Consultor de nitrogênio
Nos Estados Unidos, a Climate Corporation lança mão do Big Data para criar modelagens estatísticas a serviço da agronomia. A ferramenta FieldView® permite gerenciar, em uma única plataforma, dados de diversos fornecedores e fabricantes de máquinas agrícolas – possibilitando o cruzamento dessas informações de modo muito mais simples e dinâmico. Uma das versões fornece imagens de satélite para análise de manchas de produtividade na lavoura: assim, o agricultor pode ter uma visão panorâmica da lavoura, detectando e corrigindo problemas (como falhas de adubação ou de pulverização) praticamente em tempo real, em vez de esperar até o final da safra para perceber que algo deu errado.

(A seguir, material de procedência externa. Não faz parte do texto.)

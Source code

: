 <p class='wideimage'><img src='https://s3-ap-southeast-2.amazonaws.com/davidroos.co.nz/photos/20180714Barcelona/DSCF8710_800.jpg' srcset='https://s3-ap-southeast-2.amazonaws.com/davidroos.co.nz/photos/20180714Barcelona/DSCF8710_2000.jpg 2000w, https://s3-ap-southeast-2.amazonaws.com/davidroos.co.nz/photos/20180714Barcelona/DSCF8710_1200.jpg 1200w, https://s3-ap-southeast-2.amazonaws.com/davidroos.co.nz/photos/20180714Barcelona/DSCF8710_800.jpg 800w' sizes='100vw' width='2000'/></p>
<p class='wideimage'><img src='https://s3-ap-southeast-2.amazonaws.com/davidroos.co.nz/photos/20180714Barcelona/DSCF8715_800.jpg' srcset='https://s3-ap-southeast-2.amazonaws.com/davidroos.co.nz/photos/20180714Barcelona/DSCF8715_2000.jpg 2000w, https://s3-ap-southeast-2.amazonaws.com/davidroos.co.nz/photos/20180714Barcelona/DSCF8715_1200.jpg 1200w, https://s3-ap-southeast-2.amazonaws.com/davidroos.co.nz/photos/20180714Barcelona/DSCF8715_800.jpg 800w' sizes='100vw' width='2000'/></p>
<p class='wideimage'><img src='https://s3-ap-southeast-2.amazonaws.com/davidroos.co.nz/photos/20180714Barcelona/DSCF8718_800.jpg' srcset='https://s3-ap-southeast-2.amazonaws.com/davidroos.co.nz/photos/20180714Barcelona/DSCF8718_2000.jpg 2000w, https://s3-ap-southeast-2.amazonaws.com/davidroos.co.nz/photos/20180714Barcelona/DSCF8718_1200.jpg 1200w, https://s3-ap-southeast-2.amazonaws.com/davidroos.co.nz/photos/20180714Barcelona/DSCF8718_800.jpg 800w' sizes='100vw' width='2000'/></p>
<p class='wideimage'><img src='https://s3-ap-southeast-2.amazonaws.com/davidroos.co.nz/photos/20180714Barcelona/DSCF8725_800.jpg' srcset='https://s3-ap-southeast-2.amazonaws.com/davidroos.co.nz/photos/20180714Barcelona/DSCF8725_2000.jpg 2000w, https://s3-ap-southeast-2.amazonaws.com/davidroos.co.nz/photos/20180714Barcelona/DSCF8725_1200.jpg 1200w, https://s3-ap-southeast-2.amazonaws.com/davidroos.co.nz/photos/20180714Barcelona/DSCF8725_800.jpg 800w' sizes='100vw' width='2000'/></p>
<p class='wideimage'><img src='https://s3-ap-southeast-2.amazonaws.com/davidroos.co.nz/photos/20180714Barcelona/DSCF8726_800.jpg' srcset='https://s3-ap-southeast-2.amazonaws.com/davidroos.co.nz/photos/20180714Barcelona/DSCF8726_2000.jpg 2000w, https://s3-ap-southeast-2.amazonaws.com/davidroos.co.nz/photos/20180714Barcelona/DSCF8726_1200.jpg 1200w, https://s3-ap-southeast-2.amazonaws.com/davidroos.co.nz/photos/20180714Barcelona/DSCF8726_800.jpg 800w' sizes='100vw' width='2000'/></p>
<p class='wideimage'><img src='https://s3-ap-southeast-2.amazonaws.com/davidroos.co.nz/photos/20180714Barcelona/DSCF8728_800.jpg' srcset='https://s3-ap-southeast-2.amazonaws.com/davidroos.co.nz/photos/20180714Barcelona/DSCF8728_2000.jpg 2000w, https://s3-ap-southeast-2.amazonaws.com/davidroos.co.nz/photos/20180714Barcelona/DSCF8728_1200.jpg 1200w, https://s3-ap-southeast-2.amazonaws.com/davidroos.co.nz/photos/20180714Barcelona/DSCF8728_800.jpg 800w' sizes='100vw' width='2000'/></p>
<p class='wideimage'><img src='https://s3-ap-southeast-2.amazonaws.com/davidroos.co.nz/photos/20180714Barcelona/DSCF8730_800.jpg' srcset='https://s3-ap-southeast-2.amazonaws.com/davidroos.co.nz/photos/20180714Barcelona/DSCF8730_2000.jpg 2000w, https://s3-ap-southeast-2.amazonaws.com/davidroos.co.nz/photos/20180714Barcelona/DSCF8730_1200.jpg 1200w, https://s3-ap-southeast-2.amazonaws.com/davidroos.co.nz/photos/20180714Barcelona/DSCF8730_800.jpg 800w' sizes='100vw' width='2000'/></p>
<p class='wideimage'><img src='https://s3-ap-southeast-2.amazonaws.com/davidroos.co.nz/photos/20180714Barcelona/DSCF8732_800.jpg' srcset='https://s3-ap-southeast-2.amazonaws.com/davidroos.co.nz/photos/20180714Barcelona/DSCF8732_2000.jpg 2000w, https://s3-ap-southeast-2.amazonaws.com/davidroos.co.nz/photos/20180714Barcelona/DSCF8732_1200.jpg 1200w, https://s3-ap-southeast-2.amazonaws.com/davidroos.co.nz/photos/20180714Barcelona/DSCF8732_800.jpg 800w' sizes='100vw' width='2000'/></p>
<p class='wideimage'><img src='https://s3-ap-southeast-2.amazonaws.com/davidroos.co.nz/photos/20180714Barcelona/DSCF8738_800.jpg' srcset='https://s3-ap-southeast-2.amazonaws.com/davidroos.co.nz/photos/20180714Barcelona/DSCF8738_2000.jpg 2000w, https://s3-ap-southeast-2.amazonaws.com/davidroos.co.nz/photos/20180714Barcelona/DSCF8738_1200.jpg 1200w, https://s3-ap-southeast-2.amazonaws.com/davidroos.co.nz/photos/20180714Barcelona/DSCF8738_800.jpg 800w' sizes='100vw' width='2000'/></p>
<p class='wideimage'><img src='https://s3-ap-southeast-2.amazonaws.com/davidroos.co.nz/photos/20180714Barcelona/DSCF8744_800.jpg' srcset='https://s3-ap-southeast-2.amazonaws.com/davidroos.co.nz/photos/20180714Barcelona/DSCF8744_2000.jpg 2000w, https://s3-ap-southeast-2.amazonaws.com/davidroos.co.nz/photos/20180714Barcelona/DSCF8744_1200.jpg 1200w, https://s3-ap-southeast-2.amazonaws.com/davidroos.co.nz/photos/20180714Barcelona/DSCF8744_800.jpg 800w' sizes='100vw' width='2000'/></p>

Outra função da ferramenta é a análise da demanda de nitrogênio, chamada Nitrogen Advisor (“consultor de nitrogênio”) e é de enorme ajuda para os produtores de milho, principal cultura agrícola dos EUA. Ao contrário da soja, cujas raízes realizam naturalmente o processo de nitrificação, o milho requer aplicações de nitrogênio para o seu desenvolvimento. O insumo representa até 30% dos custos do produtor americano , sendo também um risco ambiental – se colocado em excesso, o nitrogênio pode contaminar o lençol freático. Assim, a grande virtude do Nitrogen Advisor é permitir ao agricultor simular a quantidade necessária de nitrogênio, de acordo com dados como o tipo de solo, o tipo e a concentração do adubo, a demanda da lavoura e a incidência de chuva prevista para aquela semana, dentre outros fatores.
Ganhos de sustentabilidade
O Big Data na agricultura trará ganhos em sustentabilidade. A modelagem agronômica permite antecipar as condições ideais para a ocorrência de uma doença – levando em conta, por exemplo, a presença do patógeno, o nível de umidade e a temperatura ao longo de um número de dias. Os dados são usados para simular a probabilidade da doença atacar a plantação, permitindo ao agricultor embasar a decisão de quando pulverizar – e também o volume adequado de inseticida ou fungicida a ser aplicado na lavoura.
Ou seja: cada vez mais será possível otimizar o uso dos insumos, incluindo os produtos químicos e biológicos. O mesmo poderá ser feito com a água, outro recurso vital. “O solo tem texturas diferentes. Há áreas que armazenam mais água, outras que armazenam menos”, diz Ricardo Inamasu, pesquisador da Embrapa. “A gestão dessa variabilidade espacial vai implicar também na gestão da aplicação da água.” O tema é particularmente sensível no Brasil, num momento em que o país vive ainda reflexos de uma crise hídrica e tem 96% de sua agricultura não irrigada.
Gerar e coletar dados é apenas parte do desafio. “Quando colocamos o foco na ferramenta, perdemos a real dimensão da utilidade desse equipamento e de seu potencial de retorno econômico”, diz Inamasu. A informação por si só não gera valor: é preciso saber transformá-la em conhecimentos a serviço de uma agricultura cada vez mais produtiva e sustentável.